* [MATERIAL FOR THE TASK]

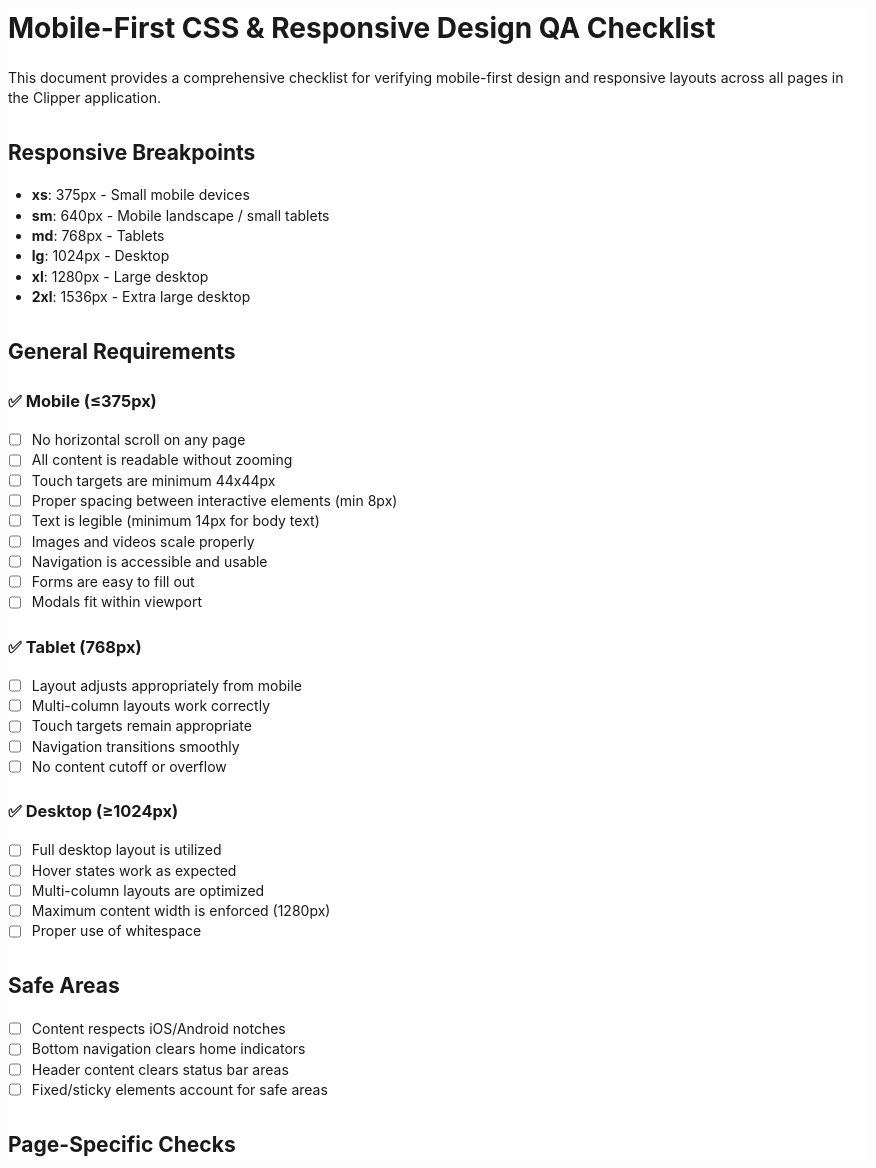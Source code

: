 # Mobile-First CSS & Responsive Design QA Checklist

This document provides a comprehensive checklist for verifying mobile-first design and responsive layouts across all pages in the Clipper application.

## Responsive Breakpoints

- **xs**: 375px - Small mobile devices
- **sm**: 640px - Mobile landscape / small tablets  
- **md**: 768px - Tablets
- **lg**: 1024px - Desktop
- **xl**: 1280px - Large desktop
- **2xl**: 1536px - Extra large desktop

## General Requirements

### ✅ Mobile (≤375px)
- [ ] No horizontal scroll on any page
- [ ] All content is readable without zooming
- [ ] Touch targets are minimum 44x44px
- [ ] Proper spacing between interactive elements (min 8px)
- [ ] Text is legible (minimum 14px for body text)
- [ ] Images and videos scale properly
- [ ] Navigation is accessible and usable
- [ ] Forms are easy to fill out
- [ ] Modals fit within viewport

### ✅ Tablet (768px)
- [ ] Layout adjusts appropriately from mobile
- [ ] Multi-column layouts work correctly
- [ ] Touch targets remain appropriate
- [ ] Navigation transitions smoothly
- [ ] No content cutoff or overflow

### ✅ Desktop (≥1024px)
- [ ] Full desktop layout is utilized
- [ ] Hover states work as expected
- [ ] Multi-column layouts are optimized
- [ ] Maximum content width is enforced (1280px)
- [ ] Proper use of whitespace

## Safe Areas
- [ ] Content respects iOS/Android notches
- [ ] Bottom navigation clears home indicators
- [ ] Header content clears status bar areas
- [ ] Fixed/sticky elements account for safe areas

## Page-Specific Checks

* [AIM OF THE EXERCISE]
Return a word-for-word copy of the lines above from the one holding "- [ ] Text is" through the one holding "- [ ] Touch targets remain appropriate", with both of them included and nothing besides.

* [EXERCISE SOLUTION]
- [ ] Text is legible (minimum 14px for body text)
- [ ] Images and videos scale properly
- [ ] Navigation is accessible and usable
- [ ] Forms are easy to fill out
- [ ] Modals fit within viewport

### ✅ Tablet (768px)
- [ ] Layout adjusts appropriately from mobile
- [ ] Multi-column layouts work correctly
- [ ] Touch targets remain appropriate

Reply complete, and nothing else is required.